WHAT NEEDS TO BE DONE: What lines of the data below hold the string "label"? Copy each one out.

Items listed in a dataset:

-- Opening Marker --

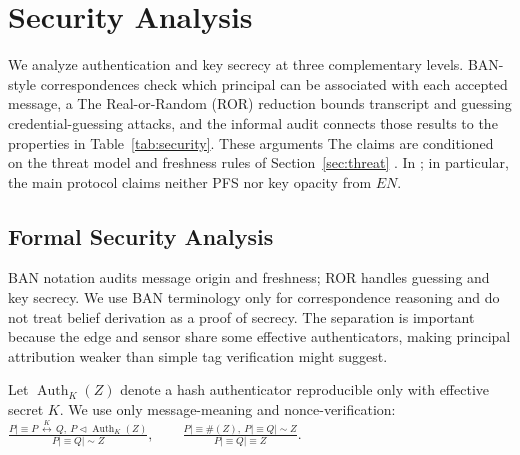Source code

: \documentclass[cmc,article,submit,moreauthors,pdftex]{Definitions/tsp}
\providecommand{\bel}{\mathrel{\mid\!\equiv}}
\providecommand{\said}{\mathrel{\mid\!\sim}}
\providecommand{\sees}{\mathrel{\triangleleft}}
\providecommand{\fresh}[1]{\#(#1)}
\providecommand{\shk}[3]{#1\,\overset{#2}{\leftrightarrow}\,#3}
\providecommand{\DIFadd}[1]{{\protect\color{blue} \sf #1}} %
\providecommand{\DIFdel}[1]{{\protect\color{red} \scriptsize #1}} %
\providecommand{\DIFaddbegin}{} %
\providecommand{\DIFaddend}{} %
\providecommand{\DIFdelbegin}{} %
\providecommand{\DIFdelend}{} %
\begin{document}
\section{Security Analysis}\label{sec:security}

\DIFdelbegin \DIFdel{We analyze authentication and key secrecy at three complementary levels. BAN-style correspondences check which principal can be associated with each accepted message, a }\DIFdelend \DIFaddbegin \DIFadd{The }\DIFaddend Real-or-Random (ROR) reduction bounds transcript and \DIFdelbegin \DIFdel{guessing }\DIFdelend \DIFaddbegin \DIFadd{credential-guessing }\DIFaddend attacks, and the informal audit connects those results to \DIFdelbegin \DIFdel{the properties in }\DIFdelend Table~\ref{tab:security}. \DIFdelbegin \DIFdel{These arguments }\DIFdelend \DIFaddbegin \DIFadd{The claims }\DIFaddend are conditioned on the threat model and freshness rules of Section~\ref{sec:threat}\DIFdelbegin \DIFdel{. In }\DIFdelend \DIFaddbegin \DIFadd{; in }\DIFaddend particular, the main protocol claims neither PFS nor key opacity from $EN$.

\subsection{Formal Security Analysis}\label{sec:formal}

\DIFdelbegin \DIFdel{BAN notation \cite{burrows,li2015enhancement} audits message origin and freshness; ROR handles guessing and key secrecy. We use BAN terminology only for correspondence reasoning and do not treat belief derivation as a proof of secrecy. The separation is important because the edge and sensor share some effective authenticators, making principal attribution weaker than simple tag verification might suggest.
}%


\DIFdel{Let $\operatorname{Auth}_K(Z)$ denote a hash authenticator reproducible only with effective secret $K$. We use only message-meaning and nonce-verification:
}%
\DIFdel{$\displaystyle
 \frac{P\bel \shk{P}{K}{Q},\ P\sees\operatorname{Auth}_{K}(Z)}{P\bel Q\said Z},\qquad
 \frac{P\bel\fresh{Z},\ P\bel Q\said Z}{P\bel Q\bel Z}.$
}%
\end{document}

-- Closing Marker --

RESULT FOR THIS EXERCISE:
\section{Security Analysis}\label{sec:security}
\subsection{Formal Security Analysis}\label{sec:formal}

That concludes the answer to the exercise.